The weekend devoted to practice, a concert Sunday and the last concert Tuesday, today's post was originally posted almost a full year ago. I'll be back to writing new stuff soon!
I’m tired of being on the inside of my head. I need a new vantage point.
I want to be inside someone else’s head for a change.
For example, that guy over there. No, not that one. The one at the juke box. Have you been watching this guy?
“My man!” he shouts at the machine. In this case, it appears that George Thoroughgood is this guy’s “man”. One arm up in the air, faux-clutching what may be an imaginary lighter, our man at the juke box sways, enthralled. “B-b-b-b-bad to the bone!” he stutters.
He raises the beer he’s set onto the bar and pulls deeply from it. He belches. “Thazz mah dog,” he says to no one.
The next hour on the jukebox, however, is devoted, it seems, to the mid-80s; and we endure both the musical stylings of AC/DC and its Number One Fan.

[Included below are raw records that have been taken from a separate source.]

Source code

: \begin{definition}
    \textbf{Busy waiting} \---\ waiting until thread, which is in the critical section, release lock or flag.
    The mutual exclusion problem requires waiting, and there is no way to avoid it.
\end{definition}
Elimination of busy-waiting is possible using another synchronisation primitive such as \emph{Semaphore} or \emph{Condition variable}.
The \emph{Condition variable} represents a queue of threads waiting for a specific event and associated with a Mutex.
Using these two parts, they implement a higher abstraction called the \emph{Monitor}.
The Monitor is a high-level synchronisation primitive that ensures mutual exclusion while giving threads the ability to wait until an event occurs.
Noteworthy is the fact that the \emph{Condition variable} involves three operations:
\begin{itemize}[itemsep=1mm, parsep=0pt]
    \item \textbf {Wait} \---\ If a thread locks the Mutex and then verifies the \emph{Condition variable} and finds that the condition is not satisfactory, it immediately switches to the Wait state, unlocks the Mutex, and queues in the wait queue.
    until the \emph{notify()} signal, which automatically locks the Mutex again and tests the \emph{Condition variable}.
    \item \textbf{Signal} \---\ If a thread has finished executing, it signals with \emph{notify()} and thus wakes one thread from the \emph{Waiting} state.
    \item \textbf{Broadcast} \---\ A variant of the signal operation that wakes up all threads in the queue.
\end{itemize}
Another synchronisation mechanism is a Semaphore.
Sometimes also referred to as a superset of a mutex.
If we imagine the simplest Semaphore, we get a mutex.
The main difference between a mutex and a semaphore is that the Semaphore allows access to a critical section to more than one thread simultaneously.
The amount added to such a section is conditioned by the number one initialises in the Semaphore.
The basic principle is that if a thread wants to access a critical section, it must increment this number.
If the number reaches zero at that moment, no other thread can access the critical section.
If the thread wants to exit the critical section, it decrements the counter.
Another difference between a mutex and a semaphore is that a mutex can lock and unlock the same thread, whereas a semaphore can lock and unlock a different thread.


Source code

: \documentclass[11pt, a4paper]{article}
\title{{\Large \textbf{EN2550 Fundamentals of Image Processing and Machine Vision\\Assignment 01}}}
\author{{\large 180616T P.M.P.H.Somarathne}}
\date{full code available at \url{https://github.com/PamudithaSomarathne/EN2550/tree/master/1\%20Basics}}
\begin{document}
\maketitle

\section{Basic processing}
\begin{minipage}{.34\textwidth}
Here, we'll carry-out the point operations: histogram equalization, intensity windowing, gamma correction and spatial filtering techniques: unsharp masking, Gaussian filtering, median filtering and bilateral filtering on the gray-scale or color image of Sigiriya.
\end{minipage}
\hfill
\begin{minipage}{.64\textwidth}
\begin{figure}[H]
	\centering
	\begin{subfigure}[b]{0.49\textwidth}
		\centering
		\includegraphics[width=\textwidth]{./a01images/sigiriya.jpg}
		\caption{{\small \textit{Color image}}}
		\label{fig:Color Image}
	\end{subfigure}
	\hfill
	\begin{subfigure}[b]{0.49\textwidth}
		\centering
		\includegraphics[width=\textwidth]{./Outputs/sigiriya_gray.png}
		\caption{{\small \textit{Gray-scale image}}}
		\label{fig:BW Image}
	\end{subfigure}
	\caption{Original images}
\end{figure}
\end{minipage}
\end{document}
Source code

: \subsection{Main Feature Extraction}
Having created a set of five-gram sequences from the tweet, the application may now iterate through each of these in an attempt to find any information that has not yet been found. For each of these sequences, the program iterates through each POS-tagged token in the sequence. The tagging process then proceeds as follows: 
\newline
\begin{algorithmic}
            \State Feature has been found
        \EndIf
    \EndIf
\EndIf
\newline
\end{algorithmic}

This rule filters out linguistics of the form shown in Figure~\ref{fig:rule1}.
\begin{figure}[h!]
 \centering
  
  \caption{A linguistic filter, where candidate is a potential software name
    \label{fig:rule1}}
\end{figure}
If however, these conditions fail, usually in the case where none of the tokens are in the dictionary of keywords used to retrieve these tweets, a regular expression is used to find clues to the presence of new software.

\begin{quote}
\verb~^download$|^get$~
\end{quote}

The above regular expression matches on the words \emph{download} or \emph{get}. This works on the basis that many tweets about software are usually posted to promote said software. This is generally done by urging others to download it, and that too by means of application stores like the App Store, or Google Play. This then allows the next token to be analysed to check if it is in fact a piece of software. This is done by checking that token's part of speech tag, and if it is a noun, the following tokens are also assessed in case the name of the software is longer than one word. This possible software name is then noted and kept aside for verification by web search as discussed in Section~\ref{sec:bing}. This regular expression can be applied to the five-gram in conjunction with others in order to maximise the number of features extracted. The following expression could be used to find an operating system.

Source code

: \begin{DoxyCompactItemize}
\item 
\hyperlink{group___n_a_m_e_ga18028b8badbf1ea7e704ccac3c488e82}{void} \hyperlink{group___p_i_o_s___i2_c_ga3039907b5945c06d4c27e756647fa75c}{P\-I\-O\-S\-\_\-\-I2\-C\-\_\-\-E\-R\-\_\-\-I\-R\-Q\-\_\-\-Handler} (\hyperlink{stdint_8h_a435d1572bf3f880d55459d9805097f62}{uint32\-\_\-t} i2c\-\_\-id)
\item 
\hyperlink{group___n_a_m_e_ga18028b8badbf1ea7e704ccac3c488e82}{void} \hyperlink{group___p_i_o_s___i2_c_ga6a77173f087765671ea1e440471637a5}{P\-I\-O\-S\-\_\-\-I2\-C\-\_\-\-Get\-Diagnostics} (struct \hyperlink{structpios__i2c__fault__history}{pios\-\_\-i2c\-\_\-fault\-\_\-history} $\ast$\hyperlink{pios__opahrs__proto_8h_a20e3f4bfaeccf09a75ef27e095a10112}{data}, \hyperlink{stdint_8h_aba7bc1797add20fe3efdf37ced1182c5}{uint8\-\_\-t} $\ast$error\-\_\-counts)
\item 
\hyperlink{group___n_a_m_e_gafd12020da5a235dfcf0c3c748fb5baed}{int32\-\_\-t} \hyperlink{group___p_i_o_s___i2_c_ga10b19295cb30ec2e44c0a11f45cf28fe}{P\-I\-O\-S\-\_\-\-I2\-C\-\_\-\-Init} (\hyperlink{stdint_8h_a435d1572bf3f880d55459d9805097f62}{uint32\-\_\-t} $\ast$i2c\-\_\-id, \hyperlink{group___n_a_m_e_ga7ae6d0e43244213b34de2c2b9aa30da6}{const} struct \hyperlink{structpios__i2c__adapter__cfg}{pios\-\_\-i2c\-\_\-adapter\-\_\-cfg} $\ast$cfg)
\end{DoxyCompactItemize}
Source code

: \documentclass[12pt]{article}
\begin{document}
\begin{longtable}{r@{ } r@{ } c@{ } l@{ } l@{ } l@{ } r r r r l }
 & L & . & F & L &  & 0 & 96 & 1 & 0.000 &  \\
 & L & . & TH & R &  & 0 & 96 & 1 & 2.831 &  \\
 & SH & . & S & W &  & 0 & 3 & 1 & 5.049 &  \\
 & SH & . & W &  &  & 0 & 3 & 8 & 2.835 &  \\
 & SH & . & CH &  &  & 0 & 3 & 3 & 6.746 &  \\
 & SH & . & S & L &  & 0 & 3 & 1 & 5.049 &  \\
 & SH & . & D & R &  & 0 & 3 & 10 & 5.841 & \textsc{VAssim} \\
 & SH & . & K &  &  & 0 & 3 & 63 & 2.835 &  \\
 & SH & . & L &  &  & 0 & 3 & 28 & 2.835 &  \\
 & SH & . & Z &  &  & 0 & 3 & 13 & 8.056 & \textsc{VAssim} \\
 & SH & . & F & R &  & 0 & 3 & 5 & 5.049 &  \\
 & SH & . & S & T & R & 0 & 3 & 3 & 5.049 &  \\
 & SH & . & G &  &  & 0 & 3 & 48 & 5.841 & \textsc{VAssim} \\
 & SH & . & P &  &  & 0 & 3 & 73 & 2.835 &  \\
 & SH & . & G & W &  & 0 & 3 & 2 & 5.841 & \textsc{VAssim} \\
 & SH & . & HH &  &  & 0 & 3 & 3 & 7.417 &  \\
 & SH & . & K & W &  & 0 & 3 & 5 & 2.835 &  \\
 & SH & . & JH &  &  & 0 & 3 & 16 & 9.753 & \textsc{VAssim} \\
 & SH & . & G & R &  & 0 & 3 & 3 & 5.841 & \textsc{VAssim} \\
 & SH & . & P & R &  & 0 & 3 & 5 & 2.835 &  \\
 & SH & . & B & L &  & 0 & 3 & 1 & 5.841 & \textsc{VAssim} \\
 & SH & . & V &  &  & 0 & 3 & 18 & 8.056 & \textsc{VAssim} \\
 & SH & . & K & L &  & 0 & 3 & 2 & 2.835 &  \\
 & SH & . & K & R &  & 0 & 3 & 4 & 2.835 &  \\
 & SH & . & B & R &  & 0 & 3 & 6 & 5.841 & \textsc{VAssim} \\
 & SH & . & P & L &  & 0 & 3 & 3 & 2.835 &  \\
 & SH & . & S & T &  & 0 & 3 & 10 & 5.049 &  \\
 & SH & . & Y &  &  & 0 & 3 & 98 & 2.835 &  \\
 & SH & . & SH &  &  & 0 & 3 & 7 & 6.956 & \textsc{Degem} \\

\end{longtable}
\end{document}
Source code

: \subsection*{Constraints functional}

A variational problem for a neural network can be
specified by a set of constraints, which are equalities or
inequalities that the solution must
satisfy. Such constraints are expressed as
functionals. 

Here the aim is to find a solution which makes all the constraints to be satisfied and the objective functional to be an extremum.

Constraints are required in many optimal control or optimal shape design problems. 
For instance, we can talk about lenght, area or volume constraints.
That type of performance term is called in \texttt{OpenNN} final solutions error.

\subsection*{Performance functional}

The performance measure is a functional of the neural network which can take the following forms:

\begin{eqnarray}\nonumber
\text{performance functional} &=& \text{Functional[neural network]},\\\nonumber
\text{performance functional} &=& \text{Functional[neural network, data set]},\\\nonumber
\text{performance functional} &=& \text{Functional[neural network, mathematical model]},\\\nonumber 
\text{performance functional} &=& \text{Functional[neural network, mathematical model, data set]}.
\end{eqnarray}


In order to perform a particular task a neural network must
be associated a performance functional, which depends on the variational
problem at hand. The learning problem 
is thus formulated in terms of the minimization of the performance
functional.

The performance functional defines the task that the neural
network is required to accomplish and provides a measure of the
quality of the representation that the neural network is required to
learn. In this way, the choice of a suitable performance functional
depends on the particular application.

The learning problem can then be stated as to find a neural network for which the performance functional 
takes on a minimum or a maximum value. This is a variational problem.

“Done dirt cheap!” he bawls.
“Yeah, buddy,” someone at the bar agrees good naturedly. “AC/DC! Dirty Deeds!”
“Done dirt cheap!” yells/agrees our man at the juke box. He wanders over to where I’m sitting and jams an imaginary microphone in my face.
“Dirty deeds, done dirt cheap!” I yell into his fist. The crowd laughs and I raise my beer.
Why not.
Unencumbered by sobriety or, unfortunately, a belt, he returns to the jukebox, clutching at his droopy drawers with one hand and using the other to alternately direct the music pouring out through the speakers or touch the screen to choose what turns out to be more AC/DC songs.
Now, I enjoy AC/DC as much as the next three-chord-strummin’ rock band, but do they have anything else?
A crowd has gathered around him.
What is going on inside that head, I wonder. What time did he start drinking? Is he imagining that the dancing and singing in front of the jukebox is drawing a crowd, not as a drunken spectacle but in admiration? Why doesn’t he own a belt?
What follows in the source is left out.